◆ **TRY IT**:
In the data below, locate each line with the word "slugs" and list it.

◆ **MATERIAL FOR THE TASK**:

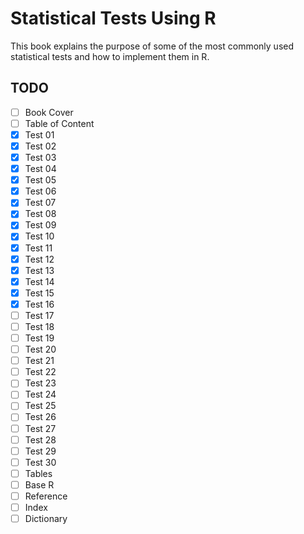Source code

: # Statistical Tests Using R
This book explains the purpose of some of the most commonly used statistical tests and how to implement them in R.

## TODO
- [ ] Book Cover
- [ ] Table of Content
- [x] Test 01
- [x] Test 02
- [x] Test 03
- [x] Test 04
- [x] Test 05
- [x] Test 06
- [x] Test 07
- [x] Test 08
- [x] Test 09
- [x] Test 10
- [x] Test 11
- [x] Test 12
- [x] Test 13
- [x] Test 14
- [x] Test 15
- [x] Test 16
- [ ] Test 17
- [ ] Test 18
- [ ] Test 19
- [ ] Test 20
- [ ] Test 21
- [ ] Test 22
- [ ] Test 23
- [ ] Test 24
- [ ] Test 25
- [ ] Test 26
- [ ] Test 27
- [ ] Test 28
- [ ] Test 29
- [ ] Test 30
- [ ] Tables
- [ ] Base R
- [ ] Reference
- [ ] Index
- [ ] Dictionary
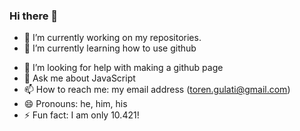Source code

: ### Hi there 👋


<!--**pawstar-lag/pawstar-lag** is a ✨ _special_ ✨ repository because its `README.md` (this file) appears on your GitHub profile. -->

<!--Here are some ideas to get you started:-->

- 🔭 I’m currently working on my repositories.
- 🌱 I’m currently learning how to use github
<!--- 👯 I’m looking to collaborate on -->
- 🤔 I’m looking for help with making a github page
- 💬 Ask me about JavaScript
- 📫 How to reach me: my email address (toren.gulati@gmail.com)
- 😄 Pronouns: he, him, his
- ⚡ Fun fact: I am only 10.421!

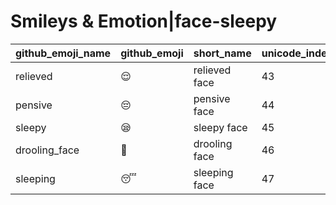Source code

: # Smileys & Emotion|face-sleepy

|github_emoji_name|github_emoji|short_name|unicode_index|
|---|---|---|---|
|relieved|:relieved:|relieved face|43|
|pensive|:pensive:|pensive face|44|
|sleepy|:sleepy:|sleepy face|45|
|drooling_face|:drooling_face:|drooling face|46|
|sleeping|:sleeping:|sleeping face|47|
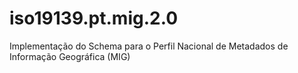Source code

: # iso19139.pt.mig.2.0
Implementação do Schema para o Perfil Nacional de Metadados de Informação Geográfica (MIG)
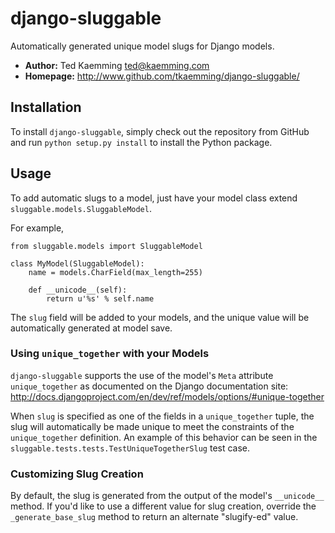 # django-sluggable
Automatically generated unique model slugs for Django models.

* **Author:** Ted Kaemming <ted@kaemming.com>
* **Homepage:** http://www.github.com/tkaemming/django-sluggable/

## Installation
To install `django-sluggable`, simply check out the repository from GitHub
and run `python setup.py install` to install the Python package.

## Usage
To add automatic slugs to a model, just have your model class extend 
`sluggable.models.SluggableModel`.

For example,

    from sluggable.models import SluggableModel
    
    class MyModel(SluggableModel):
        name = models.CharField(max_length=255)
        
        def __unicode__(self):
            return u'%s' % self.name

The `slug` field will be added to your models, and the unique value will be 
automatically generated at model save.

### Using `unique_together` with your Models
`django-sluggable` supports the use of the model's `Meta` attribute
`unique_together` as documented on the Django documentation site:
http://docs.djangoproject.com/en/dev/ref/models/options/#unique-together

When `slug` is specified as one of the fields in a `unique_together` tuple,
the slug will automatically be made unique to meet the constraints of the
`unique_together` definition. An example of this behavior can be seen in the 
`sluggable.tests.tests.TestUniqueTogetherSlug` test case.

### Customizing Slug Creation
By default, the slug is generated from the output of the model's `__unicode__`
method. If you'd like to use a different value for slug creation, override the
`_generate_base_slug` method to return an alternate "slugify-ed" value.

◆ **ANSWER BOX**:
Automatically generated unique model slugs for Django models.
To add automatic slugs to a model, just have your model class extend 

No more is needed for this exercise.